What you should do
Quote exactly and only this range of lines in the data below: the line that holds "مداخله نباید ناقض" to the line that holds "هدف مشخص ممکن", both included.

Information
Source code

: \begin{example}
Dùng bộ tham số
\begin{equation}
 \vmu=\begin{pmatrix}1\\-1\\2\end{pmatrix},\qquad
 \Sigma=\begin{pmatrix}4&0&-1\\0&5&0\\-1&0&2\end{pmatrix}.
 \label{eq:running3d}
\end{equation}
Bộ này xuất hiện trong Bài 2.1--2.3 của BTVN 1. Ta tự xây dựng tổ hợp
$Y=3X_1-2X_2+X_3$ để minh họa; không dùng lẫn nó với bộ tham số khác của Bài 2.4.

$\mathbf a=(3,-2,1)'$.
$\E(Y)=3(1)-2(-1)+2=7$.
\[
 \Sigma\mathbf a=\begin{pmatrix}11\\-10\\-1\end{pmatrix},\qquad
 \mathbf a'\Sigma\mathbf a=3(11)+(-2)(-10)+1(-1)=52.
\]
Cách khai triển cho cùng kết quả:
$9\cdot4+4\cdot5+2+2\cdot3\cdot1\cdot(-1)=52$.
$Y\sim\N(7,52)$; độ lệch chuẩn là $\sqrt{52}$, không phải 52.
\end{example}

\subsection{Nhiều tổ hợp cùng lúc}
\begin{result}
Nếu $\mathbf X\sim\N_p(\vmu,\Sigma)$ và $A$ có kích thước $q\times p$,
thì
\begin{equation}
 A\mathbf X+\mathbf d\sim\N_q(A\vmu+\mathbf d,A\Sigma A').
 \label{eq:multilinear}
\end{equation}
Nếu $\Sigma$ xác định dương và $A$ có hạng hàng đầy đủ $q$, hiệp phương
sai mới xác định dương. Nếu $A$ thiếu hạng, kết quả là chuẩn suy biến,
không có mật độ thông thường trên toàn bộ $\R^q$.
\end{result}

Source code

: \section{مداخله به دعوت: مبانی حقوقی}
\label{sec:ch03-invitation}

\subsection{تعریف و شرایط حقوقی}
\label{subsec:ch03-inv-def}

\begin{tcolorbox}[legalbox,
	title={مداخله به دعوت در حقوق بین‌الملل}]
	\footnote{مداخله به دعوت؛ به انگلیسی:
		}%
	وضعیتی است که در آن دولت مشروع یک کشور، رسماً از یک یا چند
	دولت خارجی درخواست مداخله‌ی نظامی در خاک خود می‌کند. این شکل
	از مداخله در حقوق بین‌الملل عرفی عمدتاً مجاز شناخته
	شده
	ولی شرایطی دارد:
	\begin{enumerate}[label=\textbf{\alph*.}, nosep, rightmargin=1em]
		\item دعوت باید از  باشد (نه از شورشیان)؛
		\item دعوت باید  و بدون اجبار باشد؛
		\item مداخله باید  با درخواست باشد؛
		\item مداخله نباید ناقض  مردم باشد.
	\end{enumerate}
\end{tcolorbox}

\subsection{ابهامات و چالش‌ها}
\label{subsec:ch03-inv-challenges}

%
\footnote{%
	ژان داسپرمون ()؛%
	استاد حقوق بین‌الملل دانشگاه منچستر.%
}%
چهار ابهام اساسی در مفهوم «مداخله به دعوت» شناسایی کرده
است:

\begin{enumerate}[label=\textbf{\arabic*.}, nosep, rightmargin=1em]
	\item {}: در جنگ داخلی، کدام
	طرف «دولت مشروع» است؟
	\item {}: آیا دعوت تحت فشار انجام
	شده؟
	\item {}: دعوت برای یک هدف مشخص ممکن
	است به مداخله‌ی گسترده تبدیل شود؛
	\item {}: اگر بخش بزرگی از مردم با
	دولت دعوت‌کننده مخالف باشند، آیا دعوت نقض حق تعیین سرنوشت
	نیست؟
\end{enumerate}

Your solution
		\item مداخله نباید ناقض  مردم باشد.
	\end{enumerate}
\end{tcolorbox}

\subsection{ابهامات و چالش‌ها}
\label{subsec:ch03-inv-challenges}

%
\footnote{%
	ژان داسپرمون ()؛%
	استاد حقوق بین‌الملل دانشگاه منچستر.%
}%
چهار ابهام اساسی در مفهوم «مداخله به دعوت» شناسایی کرده
است:

\begin{enumerate}[label=\textbf{\arabic*.}, nosep, rightmargin=1em]
	\item {}: در جنگ داخلی، کدام
	طرف «دولت مشروع» است؟
	\item {}: آیا دعوت تحت فشار انجام
	شده؟
	\item {}: دعوت برای یک هدف مشخص ممکن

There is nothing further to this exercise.